CNN reports that extradition could be several months away, as he cannot be sent to the US until all his avenues of appeal under British law are exhausted. If he is extradited, his US trial would interrupt the seven-year prison term he is currently serving in Britain. If he is convicted, his US sentence would begin after his British sentence is completed.
A British judge last year sentenced al-Masri to seven years for soliciting murder and inciting racial hatred. The court convicted the cleric of possessing items including a 10-volume "encyclopedia" of Afghani jihad, which the prosecutor described as "a manual for terrorism;" the texts discussed how to make explosives, explained assassination methods, and detailed the best means of attack. The cleric was also convicted of possessing video and audio recordings which prosecutors said he intended to distribute to stir up racial hatred. Both non-Muslims and Muslims have condemned al-Masri's preaching, which include praising the September 11, 2001, attacks on the United States, calling al Qaeda leader Osama bin Laden a hero, and describing the 2003 Columbia shuttle disaster as punishment from Allah because the astronauts were Christian, Hindu and Jewish.

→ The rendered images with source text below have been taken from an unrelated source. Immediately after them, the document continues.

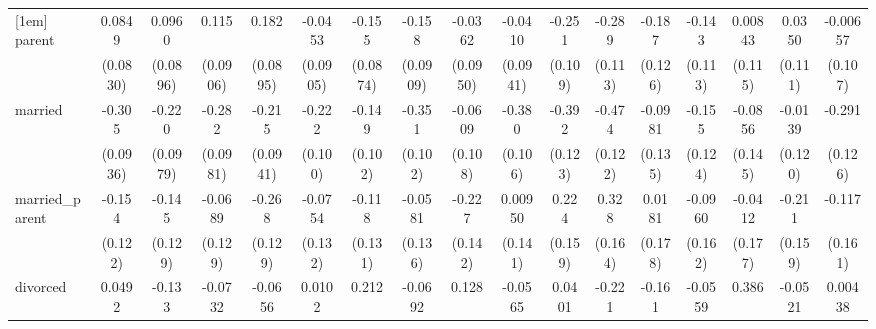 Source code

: {\begin{tabular}{l*{16}{c}}
[1em]
parent              &      0.0849         &      0.0960         &       0.115         &       0.182\sym{*}  &     -0.0453         &      -0.155         &      -0.158         &     -0.0362         &     -0.0410         &      -0.251\sym{*}  &      -0.289\sym{*}  &      -0.187         &      -0.143         &     0.00843         &      0.0350         &    -0.00657         \\
                    &    (0.0830)         &    (0.0896)         &    (0.0906)         &    (0.0895)         &    (0.0905)         &    (0.0874)         &    (0.0909)         &    (0.0950)         &    (0.0941)         &     (0.109)         &     (0.113)         &     (0.126)         &     (0.113)         &     (0.115)         &     (0.111)         &     (0.107)         \\
[1em]
married             &      -0.305\sym{**} &      -0.220\sym{*}  &      -0.282\sym{**} &      -0.215\sym{*}  &      -0.222\sym{*}  &      -0.149         &      -0.351\sym{***}&     -0.0609         &      -0.380\sym{***}&      -0.392\sym{**} &      -0.474\sym{***}&     -0.0981         &      -0.155         &     -0.0856         &     -0.0139         &      -0.291\sym{*}  \\
                    &    (0.0936)         &    (0.0979)         &    (0.0981)         &    (0.0941)         &     (0.100)         &     (0.102)         &     (0.102)         &     (0.108)         &     (0.106)         &     (0.123)         &     (0.122)         &     (0.135)         &     (0.124)         &     (0.145)         &     (0.120)         &     (0.126)         \\
[1em]
married\_parent      &      -0.154         &      -0.145         &     -0.0689         &      -0.268\sym{*}  &     -0.0754         &      -0.118         &     -0.0581         &      -0.227         &     0.00950         &       0.224         &       0.328\sym{*}  &      0.0181         &     -0.0960         &     -0.0412         &      -0.211         &      -0.117         \\
                    &     (0.122)         &     (0.129)         &     (0.129)         &     (0.129)         &     (0.132)         &     (0.131)         &     (0.136)         &     (0.142)         &     (0.141)         &     (0.159)         &     (0.164)         &     (0.178)         &     (0.162)         &     (0.177)         &     (0.159)         &     (0.161)         \\
[1em]
divorced            &      0.0492         &      -0.133         &     -0.0732         &     -0.0656         &      0.0102         &       0.212         &     -0.0692         &       0.128         &     -0.0565         &      0.0401         &      -0.221         &      -0.161         &     -0.0559         &       0.386\sym{**} &     -0.0521         &     0.00438         \\

\end{tabular}}

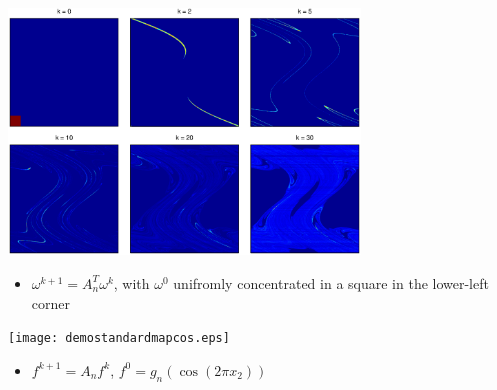 \documentclass[dvips,landscape]{foils}
\begin{document}
\newpage
\centerline{
\includegraphics[width=0.7\textwidth,trim=1cm 1cm 1cm 1cm]{demostandardmapsing.eps}
}
\begin{itemize}
\setlength{\topsep}{0cm}\setlength{\parskip}{0cm}\setlength{\parsep}{0cm}\setlength{\itemsep}{0cm}
\item $\omega^{k+1} = A_n^T \omega^{k}$, with $\omega^0$ unifromly concentrated in a square in the lower-left corner 
\end{itemize}

\newpage
\centerline{
\texttt{[image: demostandardmapcos.eps]}
}
\begin{itemize}
\setlength{\topsep}{0cm}\setlength{\parskip}{0cm}\setlength{\parsep}{0cm}\setlength{\itemsep}{0cm}
\item $f^{k+1} = A_n f^{k}$, $ f^0 = g_n(\cos(2\pi x_2))$
\end{itemize}
\end{document}
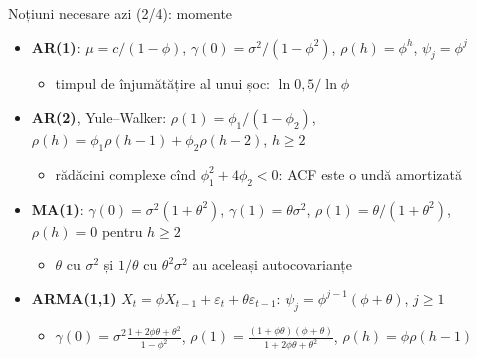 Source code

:\begin{frame}{Noțiuni necesare azi (2/4): momente}
\itemsize{\small}
\begin{itemize}
    \item \textbf{AR(1)}: $\mu = c/(1 - \phi)$, $\gamma(0) = \sigma^2/(1 - \phi^2)$, $\rho(h) = \phi^h$, $\psi_j = \phi^j$
    \begin{itemize}
        \item timpul de înjumătățire al unui șoc: $\ln 0{,}5/\ln\phi$
    \end{itemize}
    \item \textbf{AR(2)}, Yule--Walker: $\rho(1) = \phi_1/(1 - \phi_2)$, $\rho(h) = \phi_1\rho(h - 1) + \phi_2\rho(h - 2)$, $h \ge 2$
    \begin{itemize}
        \item rădăcini complexe cînd $\phi_1^2 + 4\phi_2 < 0$: ACF este o undă amortizată
    \end{itemize}
    \item \textbf{MA(1)}: $\gamma(0) = \sigma^2(1 + \theta^2)$, $\gamma(1) = \theta\sigma^2$, $\rho(1) = \theta/(1 + \theta^2)$, $\rho(h) = 0$ pentru $h \ge 2$
    \begin{itemize}
        \item $\theta$ cu $\sigma^2$ și $1/\theta$ cu $\theta^2\sigma^2$ au aceleași autocovarianțe
    \end{itemize}
    \item \textbf{ARMA(1,1)} $X_t = \phi X_{t-1} + \varepsilon_t + \theta\varepsilon_{t-1}$: $\psi_j = \phi^{j-1}(\phi + \theta)$, $j \ge 1$
    \begin{itemize}
        \item $\gamma(0) = \sigma^2\frac{1 + 2\phi\theta + \theta^2}{1 - \phi^2}$, $\rho(1) = \frac{(1 + \phi\theta)(\phi + \theta)}{1 + 2\phi\theta + \theta^2}$, $\rho(h) = \phi\rho(h - 1)$
    \end{itemize}
\end{itemize}
\end{frame}

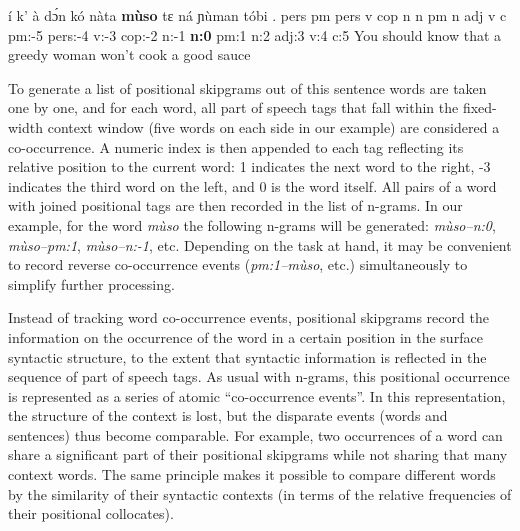 \documentclass[12pt]{article}
\begin{document}
\begin{example}
  \small
  \label{ex:muso}
  \trigloss
  {í       k'      à       dɔ́n     kó      nàta    \textbf{mùso}    tɛ      ná      ɲùman   tóbi    .}
  {pers    pm      pers    v       cop     n       n       pm      n       adj     v       c}
  {{} pm:-5 pers:-4 v:-3 cop:-2 n:-1 \textbf{n:0} pm:1 n:2 adj:3 v:4 c:5}
  {You should know that a greedy woman won't cook a good sauce}
\end{example}

To generate a list of positional skipgrams out of this sentence words
are taken one by one, and for each word, all part of speech tags that
fall within the fixed-width context window (five words on each side in
our example) are considered a co-occurrence. A numeric index is then
appended to each tag reflecting its relative position to the current
word: 1 indicates the next word to the right, -3 indicates the third
word on the left, and 0 is the word itself. All pairs of a word
with joined positional tags are then recorded in the list of
n-grams. In our example, for the word \textit{mùso} the following
n-grams will be generated: \textit{mùso--n:0}, \textit{mùso--pm:1},
\textit{mùso--n:-1}, etc.  Depending on the task at hand, it may be
convenient to record reverse co-occurrence events (\textit{pm:1--mùso},
etc.) simultaneously to simplify further processing.

Instead of tracking word co-occurrence events, positional skipgrams
record the information on the occurrence of the word in a certain
position in the surface syntactic structure, to the extent that
syntactic information is reflected in the sequence of part of speech
tags. As usual with n-grams, this positional occurrence is represented
as a series of atomic “co-occurrence events”. In this representation,
the structure of the context is lost, but the disparate events (words
and sentences) thus become comparable. For example, two occurrences of
a word can share a significant part of their positional skipgrams
while not sharing that many context words. The same principle makes it
possible to compare different words by the similarity of their
syntactic contexts (in terms of the relative frequencies of their
positional collocates).


\end{document}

CNN adds that al-Masri's followers include Richard Reid, who was convicted of trying to light a bomb in his shoes on a trans-Atlantic flight, and Zacarias Moussaoui, the only person to be charged in the US in connection with the September 11 attacks. The Guardian notes that for all his condemnations of the US and the West, al-Masri's "brazenness also helped - with his knowledge or otherwise - the [British] intelligence services."
Following his conviction last year, it emerged he had repeatedly met MI5 and Special Branch officers. A former MI5 agent who infiltrated the Finsbury Park mosque said Hamza was allowed to operate by the security services as long as he did not threaten Britain's national security. Both the agent and a close associate of Hamza claimed the cleric was an unwitting informant on other extremists.
The Guardian adds that al-Masri claims he is not a man of violence, but rather he is solely a political advocate.